In a new study, experts hailing from North America, Europe, and Australia found that Neanderthal children have endured extreme cold weather. They also found that the Neanderthal who once owned the teeth has been exposed to lead. 

The findings were published in the journal Science Advances on Thursday, Nov. 1. 

The Stories Neanderthal Teeth Tell

The team of researchers examined thin sections of teeth from two Neanderthals recovered from an archeological site in southeastern France. They also had teeth sample from one modern human that lived about 5,000 years ago. The samples were able to record up to three years of the children's life. 

While small, teeth reveal a lot about a person. Like tree rings, teeth enamel form layers that contain chemical traces from a person's life. 

To examine these layers, the researchers used sensitive high-resolution ion microprobe (or SHRIMP) that reveals information of oxygen variation influenced by the weather or a person's diet. 

"This allowed us to relate their development to ancient seasons, revealing that one Neanderthal was born in the spring, and that both Neanderthal children were more likely to be sick during colder periods," stated Tanya Smith of Griffith University's Australian Research Center for Human Evolution.

Scientists have long known that Neanderthals thrived through the frigid cold in Europe. However, the new study provides a look at the direct effect of the very cold winter months to the group. 

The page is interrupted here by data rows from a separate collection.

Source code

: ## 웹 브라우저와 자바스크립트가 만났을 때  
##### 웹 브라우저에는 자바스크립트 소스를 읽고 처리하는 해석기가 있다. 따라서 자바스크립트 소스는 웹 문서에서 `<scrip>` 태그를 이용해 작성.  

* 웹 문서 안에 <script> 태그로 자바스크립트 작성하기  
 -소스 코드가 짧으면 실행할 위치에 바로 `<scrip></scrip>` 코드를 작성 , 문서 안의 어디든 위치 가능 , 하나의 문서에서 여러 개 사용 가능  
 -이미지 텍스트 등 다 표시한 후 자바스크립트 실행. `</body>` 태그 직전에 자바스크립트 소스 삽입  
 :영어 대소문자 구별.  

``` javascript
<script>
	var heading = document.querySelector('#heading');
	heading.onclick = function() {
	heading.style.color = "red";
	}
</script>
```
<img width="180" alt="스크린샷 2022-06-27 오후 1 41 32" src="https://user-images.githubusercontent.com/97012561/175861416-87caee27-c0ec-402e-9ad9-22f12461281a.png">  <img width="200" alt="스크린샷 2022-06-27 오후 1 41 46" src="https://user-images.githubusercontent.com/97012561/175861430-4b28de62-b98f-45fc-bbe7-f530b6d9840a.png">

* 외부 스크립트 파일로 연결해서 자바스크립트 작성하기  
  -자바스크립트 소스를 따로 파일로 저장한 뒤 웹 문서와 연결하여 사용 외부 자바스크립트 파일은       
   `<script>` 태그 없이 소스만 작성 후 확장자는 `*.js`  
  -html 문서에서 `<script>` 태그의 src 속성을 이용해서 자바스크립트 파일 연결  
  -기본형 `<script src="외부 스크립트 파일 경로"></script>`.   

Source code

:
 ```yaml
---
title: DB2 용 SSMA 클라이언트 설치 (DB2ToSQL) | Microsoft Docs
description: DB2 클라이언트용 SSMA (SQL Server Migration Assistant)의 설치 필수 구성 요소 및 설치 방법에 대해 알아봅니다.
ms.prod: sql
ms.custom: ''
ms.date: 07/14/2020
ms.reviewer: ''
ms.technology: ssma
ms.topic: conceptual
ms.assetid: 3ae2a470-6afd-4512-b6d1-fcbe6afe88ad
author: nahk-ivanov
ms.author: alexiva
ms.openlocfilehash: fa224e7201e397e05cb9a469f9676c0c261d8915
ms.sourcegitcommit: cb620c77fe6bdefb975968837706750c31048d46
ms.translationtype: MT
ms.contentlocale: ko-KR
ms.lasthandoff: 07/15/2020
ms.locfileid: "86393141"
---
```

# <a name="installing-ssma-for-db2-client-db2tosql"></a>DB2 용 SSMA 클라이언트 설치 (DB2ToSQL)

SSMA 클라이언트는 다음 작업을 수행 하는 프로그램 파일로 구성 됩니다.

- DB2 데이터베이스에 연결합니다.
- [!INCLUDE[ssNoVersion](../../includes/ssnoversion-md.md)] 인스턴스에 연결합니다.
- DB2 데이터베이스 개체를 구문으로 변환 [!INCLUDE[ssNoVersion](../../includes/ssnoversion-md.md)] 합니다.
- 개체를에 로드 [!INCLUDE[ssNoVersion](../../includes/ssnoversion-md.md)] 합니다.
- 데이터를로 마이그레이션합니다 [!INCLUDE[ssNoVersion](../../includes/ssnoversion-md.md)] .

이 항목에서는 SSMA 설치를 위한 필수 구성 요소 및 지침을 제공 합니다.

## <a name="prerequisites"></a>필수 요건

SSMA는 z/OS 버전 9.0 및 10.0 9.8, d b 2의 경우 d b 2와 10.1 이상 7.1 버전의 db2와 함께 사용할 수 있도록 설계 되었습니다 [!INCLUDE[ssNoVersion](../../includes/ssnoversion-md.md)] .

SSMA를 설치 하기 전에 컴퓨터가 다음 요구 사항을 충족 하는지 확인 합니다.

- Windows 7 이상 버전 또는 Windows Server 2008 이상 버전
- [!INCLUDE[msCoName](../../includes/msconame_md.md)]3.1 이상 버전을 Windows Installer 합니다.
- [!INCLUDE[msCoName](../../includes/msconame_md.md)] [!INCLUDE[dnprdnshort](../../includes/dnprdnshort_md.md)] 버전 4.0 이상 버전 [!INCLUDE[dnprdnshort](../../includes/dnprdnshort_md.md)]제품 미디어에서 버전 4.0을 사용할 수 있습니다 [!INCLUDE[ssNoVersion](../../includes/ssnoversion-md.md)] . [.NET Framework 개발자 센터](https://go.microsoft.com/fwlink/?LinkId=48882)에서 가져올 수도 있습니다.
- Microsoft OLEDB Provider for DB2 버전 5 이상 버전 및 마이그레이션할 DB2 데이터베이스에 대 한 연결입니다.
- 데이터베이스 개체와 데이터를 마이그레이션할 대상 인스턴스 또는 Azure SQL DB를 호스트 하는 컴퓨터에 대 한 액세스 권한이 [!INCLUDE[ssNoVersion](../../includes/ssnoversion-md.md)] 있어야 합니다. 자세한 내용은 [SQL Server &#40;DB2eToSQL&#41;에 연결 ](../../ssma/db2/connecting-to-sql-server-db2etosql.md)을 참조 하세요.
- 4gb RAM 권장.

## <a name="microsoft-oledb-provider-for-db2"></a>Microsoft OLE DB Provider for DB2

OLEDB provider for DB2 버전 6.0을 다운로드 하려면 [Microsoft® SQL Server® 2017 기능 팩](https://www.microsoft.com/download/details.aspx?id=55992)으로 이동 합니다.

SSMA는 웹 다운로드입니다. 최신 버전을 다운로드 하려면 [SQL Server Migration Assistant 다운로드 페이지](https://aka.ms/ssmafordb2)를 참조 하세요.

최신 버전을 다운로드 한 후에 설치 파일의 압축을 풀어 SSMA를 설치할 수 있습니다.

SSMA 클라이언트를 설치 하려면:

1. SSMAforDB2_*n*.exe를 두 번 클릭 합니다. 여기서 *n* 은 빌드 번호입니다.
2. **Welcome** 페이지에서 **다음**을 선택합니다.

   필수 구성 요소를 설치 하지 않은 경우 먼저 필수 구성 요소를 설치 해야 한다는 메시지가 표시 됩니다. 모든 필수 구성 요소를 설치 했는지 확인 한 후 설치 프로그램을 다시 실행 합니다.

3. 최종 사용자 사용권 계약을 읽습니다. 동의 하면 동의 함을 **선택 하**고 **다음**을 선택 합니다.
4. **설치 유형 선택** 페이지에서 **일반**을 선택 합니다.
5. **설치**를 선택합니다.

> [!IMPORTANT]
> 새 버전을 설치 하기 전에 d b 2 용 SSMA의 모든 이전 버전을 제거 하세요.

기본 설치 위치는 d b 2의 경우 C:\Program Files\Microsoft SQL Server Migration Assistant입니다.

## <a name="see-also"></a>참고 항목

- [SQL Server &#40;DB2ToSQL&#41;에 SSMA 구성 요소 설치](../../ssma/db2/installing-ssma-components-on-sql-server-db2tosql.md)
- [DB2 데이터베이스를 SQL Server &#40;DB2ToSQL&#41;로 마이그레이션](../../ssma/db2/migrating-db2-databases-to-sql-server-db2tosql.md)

From one of the teeth, the researchers found that one of the children experienced sickness and starvation for about a week at 1 year of age. The other child also probably experienced the same for two weeks during winter and one week during fall. 

Lead Traces On Teeth

The team of researchers also measured the presence of barium and lead from the teeth. Barium is the marker for milk consumption and traces of it in the teeth tells that the Neanderthal children were nursed until they were 2.5 years old.

Neanderthal moms nursed their children through the frigid cold or when they were sick. This suggests that Neanderthal mom took care of their children as intensely as modern moms do now. 

The presence of lead, however, meant that the Neanderthal children have accidentally ingested the chemical from contaminated food and water from a nearby mine. This is also the oldest recorded lead exposure in any hominin. 

"These techniques help us build more nuanced pictures of what their lives were like season to season," stated Katie Hinde of Arizona State University. "This gives us insight into the origins of health and disease and let us understand more about the environments that shape humans and our close relatives."